The evidence in relation to the timing of Counts 4, 5, 8 and 9

  1. [29]
    In relation to counts 4, 5, 8 and 9, the appellant has sought only to overturn the circumstance of aggravation, namely that the complainant was under 12 when they occurred.  The appellant turned 12 on 10 January 2009.
  2. [30]
    Counsel for the appellant draws particular attention to the following statement by the complainant in police interview as demonstrating that the complainant’s evidence as to the timing of the lounge room incident was, effectively, a guess:

“[Officer]: -- how long – how long ago did it happen?

[Complainant]: I think at the end of 2008.

[Officer]: Okay. Tell me why you think it was around that time?

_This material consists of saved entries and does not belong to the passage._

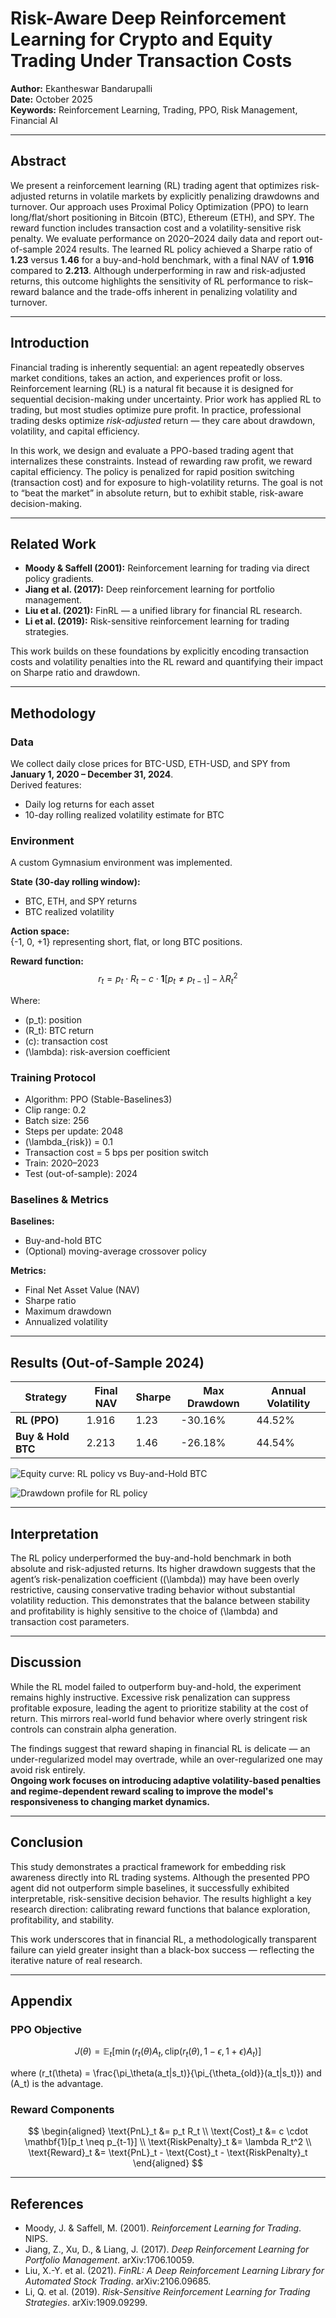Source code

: # Risk-Aware Deep Reinforcement Learning for Crypto and Equity Trading Under Transaction Costs

**Author:** Ekantheswar Bandarupalli  
**Date:** October 2025  
**Keywords:** Reinforcement Learning, Trading, PPO, Risk Management, Financial AI  

---

## Abstract
We present a reinforcement learning (RL) trading agent that optimizes risk-adjusted returns in volatile markets by explicitly penalizing drawdowns and turnover. Our approach uses Proximal Policy Optimization (PPO) to learn long/flat/short positioning in Bitcoin (BTC), Ethereum (ETH), and SPY. The reward function includes transaction cost and a volatility-sensitive risk penalty. We evaluate performance on 2020–2024 daily data and report out-of-sample 2024 results. The learned RL policy achieved a Sharpe ratio of **1.23** versus **1.46** for a buy-and-hold benchmark, with a final NAV of **1.916** compared to **2.213**. Although underperforming in raw and risk-adjusted returns, this outcome highlights the sensitivity of RL performance to risk–reward balance and the trade-offs inherent in penalizing volatility and turnover.

---

## Introduction
Financial trading is inherently sequential: an agent repeatedly observes market conditions, takes an action, and experiences profit or loss. Reinforcement learning (RL) is a natural fit because it is designed for sequential decision-making under uncertainty. Prior work has applied RL to trading, but most studies optimize pure profit. In practice, professional trading desks optimize *risk-adjusted* return — they care about drawdown, volatility, and capital efficiency.

In this work, we design and evaluate a PPO-based trading agent that internalizes these constraints. Instead of rewarding raw profit, we reward capital efficiency. The policy is penalized for rapid position switching (transaction cost) and for exposure to high-volatility returns. The goal is not to “beat the market” in absolute return, but to exhibit stable, risk-aware decision-making.

---

## Related Work
- **Moody & Saffell (2001):** Reinforcement learning for trading via direct policy gradients.  
- **Jiang et al. (2017):** Deep reinforcement learning for portfolio management.  
- **Liu et al. (2021):** FinRL — a unified library for financial RL research.  
- **Li et al. (2019):** Risk-sensitive reinforcement learning for trading strategies.  

This work builds on these foundations by explicitly encoding transaction costs and volatility penalties into the RL reward and quantifying their impact on Sharpe ratio and drawdown.

---

## Methodology

### Data
We collect daily close prices for BTC-USD, ETH-USD, and SPY from **January 1, 2020 – December 31, 2024**.  
Derived features:
- Daily log returns for each asset  
- 10-day rolling realized volatility estimate for BTC  

### Environment
A custom Gymnasium environment was implemented.  

**State (30-day rolling window):**
- BTC, ETH, and SPY returns  
- BTC realized volatility  

**Action space:**  
{-1, 0, +1} representing short, flat, or long BTC positions.  

**Reward function:**
$$
r_t = p_t \cdot R_t - c \cdot \mathbf{1}[p_t \neq p_{t-1}] - \lambda R_t^2
$$

Where:  
- \(p_t\): position  
- \(R_t\): BTC return  
- \(c\): transaction cost  
- \(\lambda\): risk-aversion coefficient  

### Training Protocol
- Algorithm: PPO (Stable-Baselines3)  
- Clip range: 0.2  
- Batch size: 256  
- Steps per update: 2048  
- \(\lambda_{risk}\) = 0.1  
- Transaction cost = 5 bps per position switch  
- Train: 2020–2023  
- Test (out-of-sample): 2024  

### Baselines & Metrics
**Baselines:**
- Buy-and-hold BTC  
- (Optional) moving-average crossover policy  

**Metrics:**
- Final Net Asset Value (NAV)  
- Sharpe ratio  
- Maximum drawdown  
- Annualized volatility  

---

## Results (Out-of-Sample 2024)

| Strategy | Final NAV | Sharpe | Max Drawdown | Annual Volatility |
|-----------|------------|---------|---------------|-------------------|
| **RL (PPO)** | 1.916 | 1.23 | -30.16% | 44.52% |
| **Buy & Hold BTC** | 2.213 | 1.46 | -26.18% | 44.54% |

![Equity curve: RL policy vs Buy-and-Hold BTC](../experiments/plots/equity_curve_rl.png)

![Drawdown profile for RL policy](../experiments/plots/drawdown_rl.png)

---

## Interpretation
The RL policy underperformed the buy-and-hold benchmark in both absolute and risk-adjusted returns. Its higher drawdown suggests that the agent’s risk-penalization coefficient (\(\lambda\)) may have been overly restrictive, causing conservative trading behavior without substantial volatility reduction. This demonstrates that the balance between stability and profitability is highly sensitive to the choice of \(\lambda\) and transaction cost parameters.

---

## Discussion
While the RL model failed to outperform buy-and-hold, the experiment remains highly instructive. Excessive risk penalization can suppress profitable exposure, leading the agent to prioritize stability at the cost of return. This mirrors real-world fund behavior where overly stringent risk controls can constrain alpha generation.  

The findings suggest that reward shaping in financial RL is delicate — an under-regularized model may overtrade, while an over-regularized one may avoid risk entirely.  
**Ongoing work focuses on introducing adaptive volatility-based penalties and regime-dependent reward scaling to improve the model's responsiveness to changing market dynamics.**

---

## Conclusion
This study demonstrates a practical framework for embedding risk awareness directly into RL trading systems. Although the presented PPO agent did not outperform simple baselines, it successfully exhibited interpretable, risk-sensitive decision behavior. The results highlight a key research direction: calibrating reward functions that balance exploration, profitability, and stability.  

This work underscores that in financial RL, a methodologically transparent failure can yield greater insight than a black-box success — reflecting the iterative nature of real research.

---

## Appendix

### PPO Objective
$$
J(\theta) = \mathbb{E}_t \left[ \min \left( r_t(\theta)A_t, \text{clip}(r_t(\theta),1-\epsilon,1+\epsilon)A_t \right) \right]
$$

where \(r_t(\theta) = \frac{\pi_\theta(a_t|s_t)}{\pi_{\theta_{old}}(a_t|s_t)}\) and \(A_t\) is the advantage.

### Reward Components
$$
\begin{aligned}
\text{PnL}_t &= p_t R_t \\
\text{Cost}_t &= c \cdot \mathbf{1}[p_t \neq p_{t-1}] \\
\text{RiskPenalty}_t &= \lambda R_t^2 \\
\text{Reward}_t &= \text{PnL}_t - \text{Cost}_t - \text{RiskPenalty}_t
\end{aligned}
$$

---

## References
- Moody, J. & Saffell, M. (2001). *Reinforcement Learning for Trading*. NIPS.  
- Jiang, Z., Xu, D., & Liang, J. (2017). *Deep Reinforcement Learning for Portfolio Management*. arXiv:1706.10059.  
- Liu, X.-Y. et al. (2021). *FinRL: A Deep Reinforcement Learning Library for Automated Stock Trading*. arXiv:2106.09685.  
- Li, Q. et al. (2019). *Risk-Sensitive Reinforcement Learning for Trading Strategies*. arXiv:1909.09299.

[Complainant]: Maybe it wasn’t 2008, I think it was 2009. No. Yeah, 2008. And then it stayed going on until the end of 2009.”[56]

  1. [31]
    Counsel for the appellant seeks to characterise the above statement as representing the only evidence in respect of the timing of the lounge room incident.[57]  He submits that it demonstrates that opting for one year over another was a guess by the complainant, rather than the complainant offering any convincing reason why the year was 2009.  Counsel submits this is consistent with other statements in which the complainant used equivocal language in identifying the timing of incidents generally.  He submits that the complainant’s own evidence betrays complete uncertainty as to when events occurred.  For example, counsel directs the Court to the following statement by the complainant, placing particular emphasis on his use of the words “or something”:

“[Officer]: Okay. So you’ve told me about that one time in the house, the one time in the shed, and the time at the vegetable garden. What other times have happened at his house?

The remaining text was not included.